**Task requirements**: Everything from the line containing "iniciais e finais" to the end of the records should be reproduced exactly, and nothing before it.
*** Opening of Material provided ***
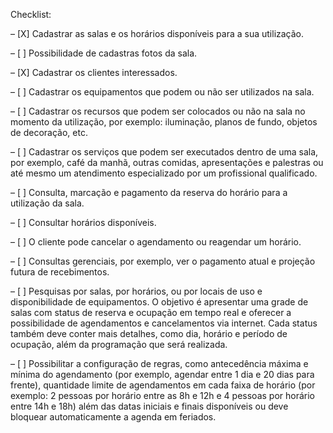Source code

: Checklist:

– [X] Cadastrar as salas e os horários disponíveis para a sua utilização.   

– [ ] Possibilidade de cadastras fotos da sala.   
 
– [X] Cadastrar os clientes interessados.  

– [ ] Cadastrar os equipamentos que podem ou não ser utilizados na sala.  

– [ ] Cadastrar os recursos que podem ser colocados ou não na sala no momento da
utilização, por exemplo: iluminação, planos de fundo, objetos de decoração, etc.  

– [ ] Cadastrar os serviços que podem ser executados dentro de uma sala, por exemplo,
café da manhã, outras comidas, apresentações e palestras ou até mesmo um
atendimento especializado por um profissional qualificado.  

– [ ] Consulta, marcação e pagamento da reserva do horário para a utilização da sala.  

– [ ] Consultar horários disponíveis.  

– [ ] O cliente pode cancelar o agendamento ou reagendar um horário.  

– [ ] Consultas gerenciais, por exemplo, ver o pagamento atual e projeção futura de
recebimentos.  

– [ ] Pesquisas por salas, por horários, ou por locais de uso e disponibilidade de
equipamentos. O objetivo é apresentar uma grade de salas com status de reserva
e ocupação em tempo real e oferecer a possibilidade de agendamentos e
cancelamentos via internet. Cada status também deve conter mais detalhes, como
dia, horário e período de ocupação, além da programação que será realizada.  

– [ ] Possibilitar a configuração de regras, como antecedência máxima e mínima do
agendamento (por exemplo, agendar entre 1 dia e 20 dias para frente), quantidade
limite de agendamentos em cada faixa de horário (por exemplo: 2 pessoas por
horário entre as 8h e 12h e 4 pessoas por horário entre 14h e 18h) além das datas
iniciais e finais disponíveis ou deve bloquear automaticamente a agenda em
feriados.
*** Close of Material provided ***
**Reply to the task**:
iniciais e finais disponíveis ou deve bloquear automaticamente a agenda em
feriados.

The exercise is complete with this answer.